A woman official at the official Lhasa Tourism Bureau in the regional capital said the ban would officially go into effect yesterday.
“Passes for foreign travelers to enter Tibet will be suspended from Sept. 24 to Oct. 8. That’s according to a notice from the Tibet Tourism Bureau,” said the woman, who refused to give her name.
She said the notice contained no further information and no reason for the measure.
Officials with the regional government and Tibet Tourism Bureau refused to comment.
However, travel agents said the ban was already in place.
“It started from Monday, according to the notice from the Tibet Tourism Bureau. Passes for foreign travelers are suspended until Oct. 8,” said a woman staff member at the Tibet Youth Travel Service.

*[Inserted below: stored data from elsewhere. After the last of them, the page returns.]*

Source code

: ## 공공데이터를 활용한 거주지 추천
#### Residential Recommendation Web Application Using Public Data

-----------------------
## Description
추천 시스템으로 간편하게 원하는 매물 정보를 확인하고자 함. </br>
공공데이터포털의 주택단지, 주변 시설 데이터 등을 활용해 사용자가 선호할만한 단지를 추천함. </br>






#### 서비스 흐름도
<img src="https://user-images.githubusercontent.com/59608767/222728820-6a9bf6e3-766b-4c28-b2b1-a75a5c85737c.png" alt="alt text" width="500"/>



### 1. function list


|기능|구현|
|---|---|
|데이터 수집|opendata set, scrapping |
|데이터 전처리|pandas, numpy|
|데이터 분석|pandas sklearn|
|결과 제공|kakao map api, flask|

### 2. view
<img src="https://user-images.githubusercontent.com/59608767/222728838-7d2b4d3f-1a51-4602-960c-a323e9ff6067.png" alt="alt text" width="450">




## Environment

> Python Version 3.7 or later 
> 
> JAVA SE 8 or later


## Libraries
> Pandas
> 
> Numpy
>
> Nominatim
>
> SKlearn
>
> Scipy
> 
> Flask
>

Staff at two other major travel agencies also confirmed the ban.
The move is the latest sign of intense official concern over security ahead of National Day, which will mark 60 years since Mao Zedong (毛澤東) proclaimed the founding of the People’s Republic of China at Tiananmen Square in Beijing.

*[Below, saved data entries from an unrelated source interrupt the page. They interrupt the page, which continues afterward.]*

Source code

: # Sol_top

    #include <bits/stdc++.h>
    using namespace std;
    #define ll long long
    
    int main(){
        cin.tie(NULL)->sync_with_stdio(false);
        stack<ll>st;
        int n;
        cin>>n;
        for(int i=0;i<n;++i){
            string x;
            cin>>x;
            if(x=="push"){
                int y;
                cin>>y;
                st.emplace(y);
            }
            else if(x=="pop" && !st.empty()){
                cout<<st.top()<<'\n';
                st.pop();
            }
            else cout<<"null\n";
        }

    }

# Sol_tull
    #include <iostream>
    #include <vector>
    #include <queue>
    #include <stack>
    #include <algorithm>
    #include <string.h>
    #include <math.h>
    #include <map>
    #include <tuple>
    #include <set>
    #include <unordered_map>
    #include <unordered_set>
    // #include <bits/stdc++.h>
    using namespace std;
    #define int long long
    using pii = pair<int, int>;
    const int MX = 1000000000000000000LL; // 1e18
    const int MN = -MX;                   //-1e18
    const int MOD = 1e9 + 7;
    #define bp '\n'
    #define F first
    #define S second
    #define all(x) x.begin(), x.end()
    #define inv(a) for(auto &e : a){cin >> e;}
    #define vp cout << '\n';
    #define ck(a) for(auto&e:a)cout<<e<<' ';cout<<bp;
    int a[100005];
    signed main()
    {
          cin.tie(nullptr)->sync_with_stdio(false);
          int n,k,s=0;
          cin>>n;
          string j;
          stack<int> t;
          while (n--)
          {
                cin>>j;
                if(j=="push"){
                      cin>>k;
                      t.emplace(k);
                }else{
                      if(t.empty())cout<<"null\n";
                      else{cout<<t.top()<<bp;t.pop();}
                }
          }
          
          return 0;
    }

The government already has sharply ramped up security in the capital, putting thousands of extra police on the streets ahead of the festivities, which will include a military parade, fireworks and mass performances at the square.
State media reported on Monday that outgoing flights would be halted at Beijing’s airport during the parade, and retailers have said they have been banned from selling kitchen knives after two recent stabbings near the square.
Foreign tourists must obtain special permission from the Chinese government to enter Tibet, the remote Himalayan region where resentment against Chinese control has seethed for decades.
China has banned foreign tourists from visiting Tibet before, including after deadly anti-Chinese riots that erupted in Lhasa and across the Tibetan plateau in March last year, triggering a massive Chinese security clampdown.
Beijing also barred foreigners in March of this year during the tense 50th anniversary of a failed 1959 uprising against China that sent the Dalai Lama, the Tibetan spiritual leader, into exile.
The bans and tight security in Tibet since last year’s unrest have devastated the picturesque Buddhist region’s tourism industry, state media said.
Reports have said visitor arrivals dropped to 2.2 million last year, compared with four million the year before.
Chinese authorities are currently grappling with seething ethnic unrest in the restive western region of Xinjiang, including a wave of mysterious syringe attacks.
Beijing has blamed Uighurs for the attacks.
Staff at several major state-run travel agents handling Xinjiang tours said yesterday they had so far received no notice of any ban on foreign tourists to the region.